Here's what's credible: Some 70 percent of contracts for future oil delivery are now bought by financial speculators — largely big investment banks and hedge funds — who never take control of the oil. They just flip the contract for a quick profit.
Only about 30 percent of oil contracts are bought by a purchaser that actually intends to use the oil, such as an airline. That's according to the Commodity Futures Trading Commission, which regulates trade in those contracts.
"I'm convinced ... that speculators are actively manipulating (prices)," said Michael Greenberger, a University of Maryland law professor who in the 1990s headed the CFTC's trading division.
"It's harder and harder for any reasonable observer to dismiss the role of excessive speculation in this market," said Michael Masters, a professional Wall Street investor who knows how this game works. He's testified before Congress repeatedly that speculators are pushing prices up well beyond what supply and demand would warrant.
They both point to a $15 weekly swing in oil prices in early May and $5-a-barrel moves on oil prices in a single day — with no obvious change to supply or demand.
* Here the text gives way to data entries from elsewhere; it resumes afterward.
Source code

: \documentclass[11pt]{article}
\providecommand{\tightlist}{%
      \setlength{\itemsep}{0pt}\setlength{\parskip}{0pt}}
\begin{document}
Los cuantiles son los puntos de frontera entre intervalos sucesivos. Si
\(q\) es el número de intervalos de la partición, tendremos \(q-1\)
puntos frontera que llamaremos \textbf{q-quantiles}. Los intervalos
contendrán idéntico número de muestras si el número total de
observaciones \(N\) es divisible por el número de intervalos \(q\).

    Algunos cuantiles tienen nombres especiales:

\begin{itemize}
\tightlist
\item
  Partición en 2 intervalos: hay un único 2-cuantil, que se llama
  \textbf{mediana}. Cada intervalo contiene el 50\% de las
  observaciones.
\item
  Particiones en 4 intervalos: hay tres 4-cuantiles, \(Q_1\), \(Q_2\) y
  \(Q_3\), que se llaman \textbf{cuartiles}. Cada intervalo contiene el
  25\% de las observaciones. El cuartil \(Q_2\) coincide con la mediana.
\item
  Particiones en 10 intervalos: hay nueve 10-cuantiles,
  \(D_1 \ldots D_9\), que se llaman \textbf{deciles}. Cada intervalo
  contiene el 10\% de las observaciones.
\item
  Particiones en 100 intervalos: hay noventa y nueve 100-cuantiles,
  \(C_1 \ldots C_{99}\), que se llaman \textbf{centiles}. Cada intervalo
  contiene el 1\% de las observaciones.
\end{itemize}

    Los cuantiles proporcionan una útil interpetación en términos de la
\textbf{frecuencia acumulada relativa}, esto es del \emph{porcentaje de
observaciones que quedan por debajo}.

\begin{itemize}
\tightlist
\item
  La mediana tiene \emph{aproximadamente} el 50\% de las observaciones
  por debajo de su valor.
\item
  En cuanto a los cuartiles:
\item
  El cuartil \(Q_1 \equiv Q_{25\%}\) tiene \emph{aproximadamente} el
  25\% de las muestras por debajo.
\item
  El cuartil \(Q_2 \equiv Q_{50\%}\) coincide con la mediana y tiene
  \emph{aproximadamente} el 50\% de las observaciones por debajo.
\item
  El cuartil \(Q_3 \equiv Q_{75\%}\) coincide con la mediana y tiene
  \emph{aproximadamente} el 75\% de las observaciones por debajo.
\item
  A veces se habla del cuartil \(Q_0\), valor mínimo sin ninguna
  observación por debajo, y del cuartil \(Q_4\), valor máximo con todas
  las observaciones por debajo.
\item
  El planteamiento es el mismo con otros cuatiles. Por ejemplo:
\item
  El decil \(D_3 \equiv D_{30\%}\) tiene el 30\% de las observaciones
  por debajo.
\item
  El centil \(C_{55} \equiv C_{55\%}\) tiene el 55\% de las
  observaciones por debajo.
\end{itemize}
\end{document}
Exxon Mobil CEO Rex Tillerson noted Thursday in testimony before the Senate Finance Committee that this year's oil prices don't make any economic sense, though that's not quite how he put it. He said current fundamentals and production costs would dictate oil in the range of $60 to $70 a barrel. That's at least $43 cheaper than this year's highs of $113 a barrel reached on April 29 and May 2.
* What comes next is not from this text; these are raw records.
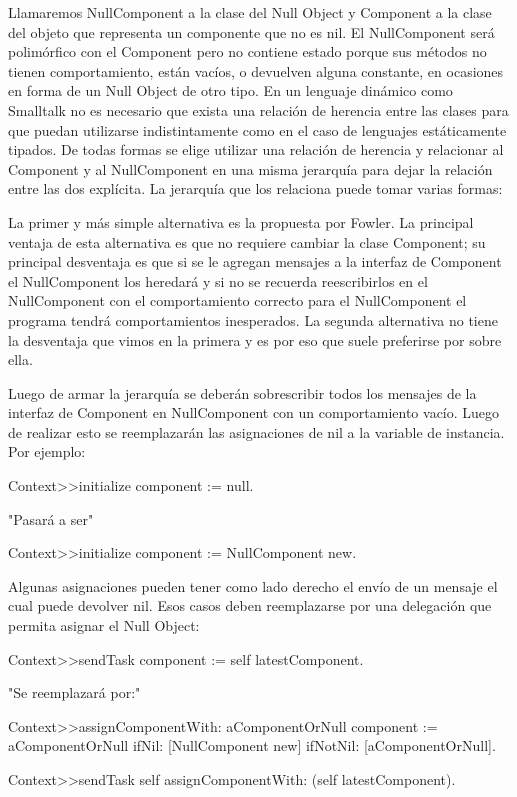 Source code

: Llamaremos NullComponent a la clase del Null Object y Component a la clase del objeto que representa
un componente que no es nil. El NullComponent será polimórfico con el Component pero no contiene
estado porque sus métodos no tienen comportamiento, están vacíos, o devuelven alguna constante, en
ocasiones en forma de un Null Object de otro tipo. En un lenguaje dinámico como Smalltalk no es
necesario que exista una relación de herencia entre las clases para que puedan utilizarse
indistintamente como en el caso de lenguajes estáticamente tipados. De todas formas se elige
utilizar una relación de herencia y relacionar al Component y al NullComponent en una misma
jerarquía para dejar la relación entre las dos explícita. La jerarquía que los relaciona puede tomar
varias formas:


La primer y más simple alternativa es la propuesta por Fowler. La principal ventaja de esta
alternativa es que no requiere cambiar la clase Component; su principal desventaja es que si se le
agregan mensajes a la interfaz de Component el NullComponent los heredará y si no se recuerda
reescribirlos en el NullComponent con el comportamiento correcto para el NullComponent el programa
tendrá comportamientos inesperados. La segunda alternativa no tiene la desventaja que vimos en la
primera y es por eso que suele preferirse por sobre ella.

Luego de armar la jerarquía se deberán sobrescribir todos los mensajes de la interfaz de Component
en NullComponent con un comportamiento vacío. Luego de realizar esto se reemplazarán las asignaciones de
nil a la variable de instancia. Por ejemplo:

\begin{code}
Context>>initialize
    component := null.

"Pasará a ser"

Context>>initialize
    component := NullComponent new.
\end{code}

Algunas asignaciones pueden tener como lado derecho el envío de un mensaje el cual puede devolver 
nil. Esos casos deben reemplazarse por una delegación que permita asignar el Null Object:

\begin{code}
Context>>sendTask
    component := self latestComponent.

"Se reemplazará por:"

Context>>assignComponentWith: aComponentOrNull
    component := aComponentOrNull ifNil: [NullComponent new] ifNotNil: [aComponentOrNull].

Context>>sendTask
    self assignComponentWith: (self latestComponent).
\end{code}

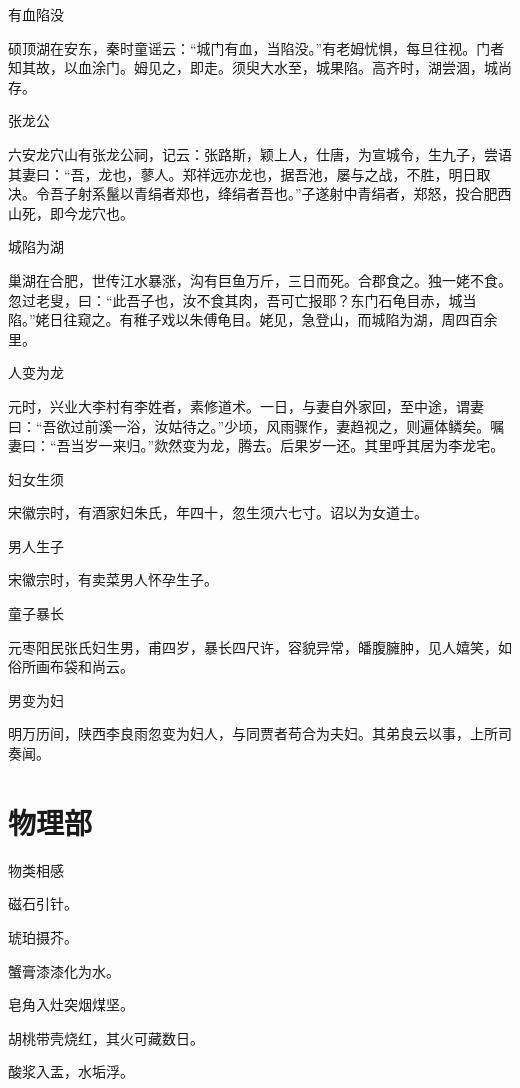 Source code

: \documentclass[a4paper,12pt,UTF8,twoside]{ctexbook}
\begin{document}
    有血陷没
    
    硕顶湖在安东，秦时童谣云：“城门有血，当陷没。”有老姆忧惧，每旦往视。门者知其故，以血涂门。姆见之，即走。须臾大水至，城果陷。高齐时，湖尝涸，城尚存。
    
    张龙公
    
    六安龙穴山有张龙公祠，记云：张路斯，颖上人，仕唐，为宣城令，生九子，尝语其妻曰：“吾，龙也，蓼人。郑祥远亦龙也，据吾池，屡与之战，不胜，明日取决。令吾子射系鬣以青绢者郑也，绛绢者吾也。”子遂射中青绢者，郑怒，投合肥西山死，即今龙穴也。
    
    城陷为湖
    
    巢湖在合肥，世传江水暴涨，沟有巨鱼万斤，三日而死。合郡食之。独一姥不食。忽过老叟，曰：“此吾子也，汝不食其肉，吾可亡报耶？东门石龟目赤，城当陷。”姥日往窥之。有稚子戏以朱傅龟目。姥见，急登山，而城陷为湖，周四百余里。
    
    人变为龙
    
    元时，兴业大李村有李姓者，素修道术。一日，与妻自外家回，至中途，谓妻曰：“吾欲过前溪一浴，汝姑待之。”少顷，风雨骤作，妻趋视之，则遍体鳞矣。嘱妻曰：“吾当岁一来归。”欻然变为龙，腾去。后果岁一还。其里呼其居为李龙宅。
    
    妇女生须
    
    宋徽宗时，有酒家妇朱氏，年四十，忽生须六七寸。诏以为女道士。
    
    男人生子
    
    宋徽宗时，有卖菜男人怀孕生子。
    
    童子暴长
    
    元枣阳民张氏妇生男，甫四岁，暴长四尺许，容貌异常，皤腹臃肿，见人嬉笑，如俗所画布袋和尚云。
    
    男变为妇
    
    明万历间，陕西李良雨忽变为妇人，与同贾者苟合为夫妇。其弟良云以事，上所司奏闻。
    
    \part{物理部}
    
    物类相感
    
    磁石引针。
    
    琥珀摄芥。
    
    蟹膏漆漆化为水。
    
    皂角入灶突烟煤坚。
    
    胡桃带壳烧红，其火可藏数日。
    
    酸浆入盂，水垢浮。
    
\end{document}

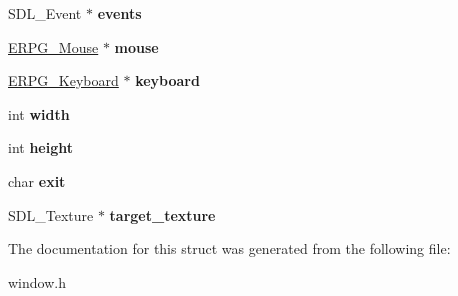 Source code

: \begin{DoxyCompactItemize}
\item 
\hypertarget{structERPG__Window_adffd925d259d619f5a49976bb2d0e50d}{S\-D\-L\-\_\-\-Event $\ast$ {\bfseries events}}\label{structERPG__Window_adffd925d259d619f5a49976bb2d0e50d}

\item 
\hypertarget{structERPG__Window_a2b286af3ced62a4611d895a32ca156db}{\hyperlink{structERPG__Mouse}{E\-R\-P\-G\-\_\-\-Mouse} $\ast$ {\bfseries mouse}}\label{structERPG__Window_a2b286af3ced62a4611d895a32ca156db}

\item 
\hypertarget{structERPG__Window_a07ee4e51467b4503cb7f0862c598700f}{\hyperlink{structERPG__Keyboard}{E\-R\-P\-G\-\_\-\-Keyboard} $\ast$ {\bfseries keyboard}}\label{structERPG__Window_a07ee4e51467b4503cb7f0862c598700f}

\item 
\hypertarget{structERPG__Window_af2c74120a4e92aedc6fc06dfddcbe8d6}{int {\bfseries width}}\label{structERPG__Window_af2c74120a4e92aedc6fc06dfddcbe8d6}

\item 
\hypertarget{structERPG__Window_a161d994a0ed64feb877ff1fffbb92ba7}{int {\bfseries height}}\label{structERPG__Window_a161d994a0ed64feb877ff1fffbb92ba7}

\item 
\hypertarget{structERPG__Window_a80e8506f4f278ad5d3de77b6f792ca10}{char {\bfseries exit}}\label{structERPG__Window_a80e8506f4f278ad5d3de77b6f792ca10}

\item 
\hypertarget{structERPG__Window_ae1aff1ec2aaccb3207906299039e237d}{S\-D\-L\-\_\-\-Texture $\ast$ {\bfseries target\-\_\-texture}}\label{structERPG__Window_ae1aff1ec2aaccb3207906299039e237d}

\end{DoxyCompactItemize}


The documentation for this struct was generated from the following file\-:\begin{DoxyCompactItemize}
\item 
window.\-h\end{DoxyCompactItemize}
Hundreds of billions of dollars are being made through this speculation — both in the regulated futures market and on the larger unregulated over-the-counter swaps market, where private bets about the movement of oil prices take place. It's producing lots of new billionaires on Wall Street and driving oil company profits through the roof.
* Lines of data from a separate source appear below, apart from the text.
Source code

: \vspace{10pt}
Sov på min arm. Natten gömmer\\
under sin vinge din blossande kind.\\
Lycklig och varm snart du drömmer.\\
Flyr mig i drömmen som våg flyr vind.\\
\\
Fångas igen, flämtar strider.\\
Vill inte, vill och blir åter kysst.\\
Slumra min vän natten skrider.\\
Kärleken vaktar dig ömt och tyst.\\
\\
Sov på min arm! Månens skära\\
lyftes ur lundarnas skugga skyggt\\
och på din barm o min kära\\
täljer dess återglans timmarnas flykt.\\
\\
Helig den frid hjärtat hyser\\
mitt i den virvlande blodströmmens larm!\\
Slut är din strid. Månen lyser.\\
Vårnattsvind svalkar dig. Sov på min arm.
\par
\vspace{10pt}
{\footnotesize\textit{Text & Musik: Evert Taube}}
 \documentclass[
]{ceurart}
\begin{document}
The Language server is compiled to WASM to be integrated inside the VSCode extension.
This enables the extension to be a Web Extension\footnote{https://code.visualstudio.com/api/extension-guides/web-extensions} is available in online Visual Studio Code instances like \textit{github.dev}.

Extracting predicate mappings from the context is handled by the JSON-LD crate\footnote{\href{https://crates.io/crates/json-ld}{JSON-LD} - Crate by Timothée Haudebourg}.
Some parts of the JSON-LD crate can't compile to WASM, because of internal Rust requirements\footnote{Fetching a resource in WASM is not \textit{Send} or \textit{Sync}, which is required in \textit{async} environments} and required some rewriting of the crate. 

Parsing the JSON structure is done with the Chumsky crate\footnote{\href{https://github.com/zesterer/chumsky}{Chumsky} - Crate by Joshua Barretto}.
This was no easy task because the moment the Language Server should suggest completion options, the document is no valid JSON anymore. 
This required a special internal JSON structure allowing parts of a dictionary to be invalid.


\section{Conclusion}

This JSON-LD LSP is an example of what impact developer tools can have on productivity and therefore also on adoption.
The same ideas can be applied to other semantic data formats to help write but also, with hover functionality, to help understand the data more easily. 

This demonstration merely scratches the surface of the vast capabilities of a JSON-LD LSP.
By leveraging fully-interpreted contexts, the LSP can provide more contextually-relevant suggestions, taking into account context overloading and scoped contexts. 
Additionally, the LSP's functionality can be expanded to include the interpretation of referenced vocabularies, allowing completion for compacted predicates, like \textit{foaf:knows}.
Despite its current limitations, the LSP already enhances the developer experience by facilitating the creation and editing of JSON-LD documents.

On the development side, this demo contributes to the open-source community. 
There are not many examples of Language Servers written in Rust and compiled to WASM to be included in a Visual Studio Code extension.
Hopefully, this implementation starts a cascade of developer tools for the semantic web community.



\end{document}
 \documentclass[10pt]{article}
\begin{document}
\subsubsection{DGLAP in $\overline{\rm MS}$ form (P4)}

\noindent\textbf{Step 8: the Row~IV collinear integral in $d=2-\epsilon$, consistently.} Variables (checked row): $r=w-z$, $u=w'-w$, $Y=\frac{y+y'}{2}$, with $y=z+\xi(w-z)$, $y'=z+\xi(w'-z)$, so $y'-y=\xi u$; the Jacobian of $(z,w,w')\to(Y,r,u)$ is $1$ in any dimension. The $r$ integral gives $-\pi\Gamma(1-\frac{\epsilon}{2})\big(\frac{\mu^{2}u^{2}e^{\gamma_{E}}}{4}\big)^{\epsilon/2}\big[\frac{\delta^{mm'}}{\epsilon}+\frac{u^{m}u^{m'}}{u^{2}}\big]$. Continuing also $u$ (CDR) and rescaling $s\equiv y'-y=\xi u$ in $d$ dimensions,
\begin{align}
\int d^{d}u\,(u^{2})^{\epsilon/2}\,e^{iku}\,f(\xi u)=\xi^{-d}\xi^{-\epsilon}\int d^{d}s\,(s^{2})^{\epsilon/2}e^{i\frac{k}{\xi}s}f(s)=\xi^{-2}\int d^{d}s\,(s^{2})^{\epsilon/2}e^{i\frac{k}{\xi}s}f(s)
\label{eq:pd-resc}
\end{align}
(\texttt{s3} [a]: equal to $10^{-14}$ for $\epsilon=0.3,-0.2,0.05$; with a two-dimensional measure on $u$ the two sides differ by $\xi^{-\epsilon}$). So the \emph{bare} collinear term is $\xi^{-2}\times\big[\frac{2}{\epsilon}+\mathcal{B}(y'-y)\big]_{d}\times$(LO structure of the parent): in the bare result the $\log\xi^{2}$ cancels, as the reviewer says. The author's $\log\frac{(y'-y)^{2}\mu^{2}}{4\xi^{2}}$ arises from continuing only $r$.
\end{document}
And it's punishing everyone who drives.
"The sheer volume of new capital coming from hedge funds, financial traders and other long-term passive investors — interests that mostly buy oil futures to turn a quick profit — is creating artificial demand and driving up the price for consumers," said Sen. Maria Cantwell, D-Wash., in a statement accompanying a letter she and 16 other U.S. senators issued Thursday. They, like Greenberger and Masters, urge the CFTC to impose rules limiting speculators' ability to do this.
Masters and Greenberger advocate a return to limits that prevailed for much of the past century. Those limits effectively restricted speculation to about 30 percent of the oil market.
"We need some speculation. We need enough to provide grease for the wheels of the hedgers, but not so much that they drive price formation," Masters said.